Instructions for the task: From the line containing "You can build" to the end of the records below, output each line exactly; include both ends and nothing else.

Task inputs:
· · · · ·

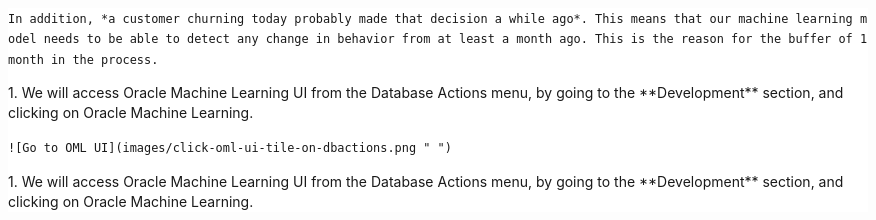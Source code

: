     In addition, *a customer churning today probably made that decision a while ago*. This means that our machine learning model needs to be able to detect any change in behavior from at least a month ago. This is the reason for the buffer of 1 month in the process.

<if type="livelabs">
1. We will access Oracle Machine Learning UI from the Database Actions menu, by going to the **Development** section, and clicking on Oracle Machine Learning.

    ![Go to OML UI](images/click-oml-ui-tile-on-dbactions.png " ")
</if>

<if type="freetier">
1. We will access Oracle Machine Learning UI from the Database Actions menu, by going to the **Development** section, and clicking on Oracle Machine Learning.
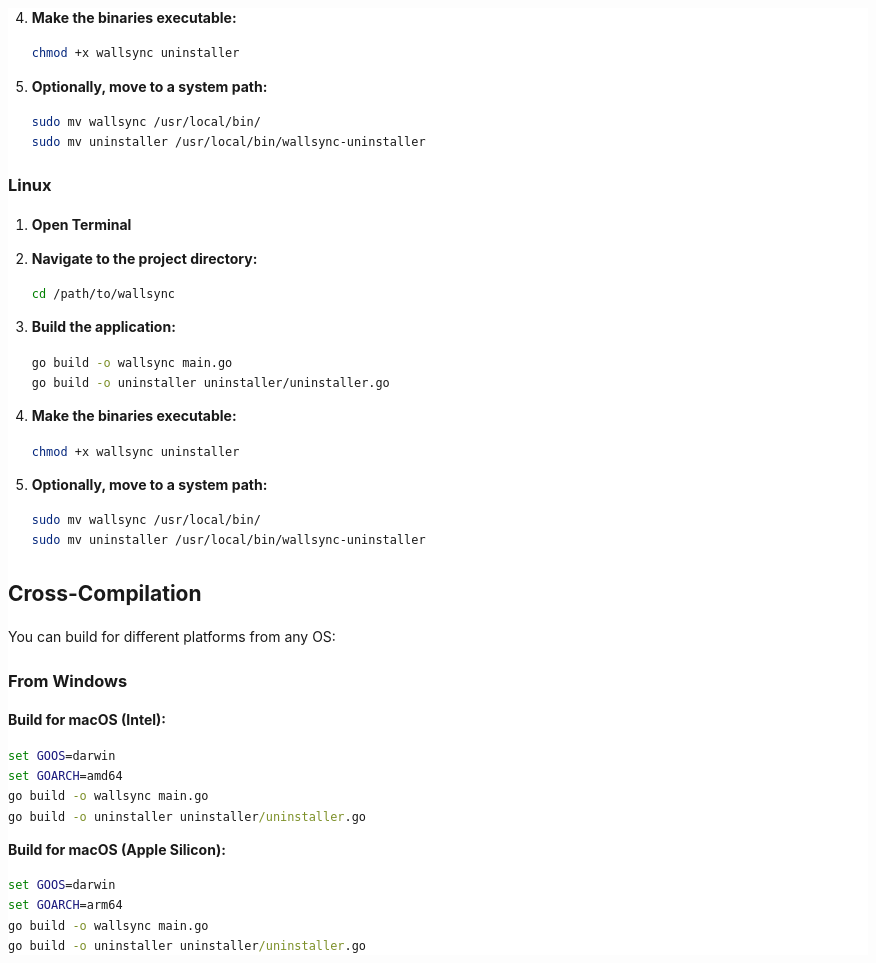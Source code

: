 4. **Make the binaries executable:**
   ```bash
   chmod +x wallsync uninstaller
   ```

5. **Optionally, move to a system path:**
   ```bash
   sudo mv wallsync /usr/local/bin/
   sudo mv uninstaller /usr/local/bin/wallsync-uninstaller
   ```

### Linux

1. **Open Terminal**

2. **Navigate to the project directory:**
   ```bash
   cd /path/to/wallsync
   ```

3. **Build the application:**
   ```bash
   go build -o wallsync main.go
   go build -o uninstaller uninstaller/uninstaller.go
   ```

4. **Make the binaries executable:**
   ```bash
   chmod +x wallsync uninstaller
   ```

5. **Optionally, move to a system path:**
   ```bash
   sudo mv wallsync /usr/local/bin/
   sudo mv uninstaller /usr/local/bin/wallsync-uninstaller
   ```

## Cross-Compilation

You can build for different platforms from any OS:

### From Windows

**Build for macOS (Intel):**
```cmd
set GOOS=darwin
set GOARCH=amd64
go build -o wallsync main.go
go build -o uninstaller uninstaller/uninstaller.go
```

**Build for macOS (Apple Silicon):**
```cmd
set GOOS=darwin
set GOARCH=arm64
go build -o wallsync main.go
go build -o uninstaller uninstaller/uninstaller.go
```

· · · · ·

Result:
You can build for different platforms from any OS:

### From Windows

**Build for macOS (Intel):**
```cmd
set GOOS=darwin
set GOARCH=amd64
go build -o wallsync main.go
go build -o uninstaller uninstaller/uninstaller.go
```

**Build for macOS (Apple Silicon):**
```cmd
set GOOS=darwin
set GOARCH=arm64
go build -o wallsync main.go
go build -o uninstaller uninstaller/uninstaller.go
```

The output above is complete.